*** Opening DATASET ENTRIES ***

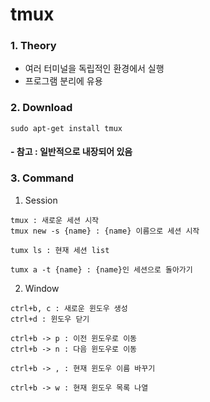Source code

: # tmux

### 1. Theory ###
  - 여러 터미널을 독립적인 환경에서 실행
  - 프로그램 분리에 유용

### 2. Download ###
  ```
  sudo apt-get install tmux
  ```
  #### - 참고 : 일반적으로 내장되어 있음

### 3. Command ###

1. Session
  ```
  tmux : 새로운 세션 시작
  tmux new -s {name} : {name} 이름으로 세션 시작

  tumx ls : 현재 세션 list

  tumx a -t {name} : {name}인 세션으로 돌아가기
  ```

2. Window
  ```
  ctrl+b, c : 새로운 윈도우 생성
  ctrl+d : 윈도우 닫기

  ctrl+b -> p : 이전 윈도우로 이동
  ctrl+b -> n : 다음 윈도우로 이동
 
  ctrl+b -> , : 현재 윈도우 이름 바꾸기

  ctrl+b -> w : 현재 윈도우 목록 나열
  ```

*** Closing DATASET ENTRIES ***

PROBLEM TO SOLVE: Restate the listing above word for word and skip each picture.

RESPONSE TO THIS EXERCISE:
Source code

: # tmux

### 1. Theory ###
  - 여러 터미널을 독립적인 환경에서 실행
  - 프로그램 분리에 유용

### 2. Download ###
  ```
  sudo apt-get install tmux
  ```
  #### - 참고 : 일반적으로 내장되어 있음

### 3. Command ###

1. Session
  ```
  tmux : 새로운 세션 시작
  tmux new -s {name} : {name} 이름으로 세션 시작

  tumx ls : 현재 세션 list

  tumx a -t {name} : {name}인 세션으로 돌아가기
  ```

2. Window
  ```
  ctrl+b, c : 새로운 윈도우 생성
  ctrl+d : 윈도우 닫기

  ctrl+b -> p : 이전 윈도우로 이동
  ctrl+b -> n : 다음 윈도우로 이동
 
  ctrl+b -> , : 현재 윈도우 이름 바꾸기

  ctrl+b -> w : 현재 윈도우 목록 나열
  ```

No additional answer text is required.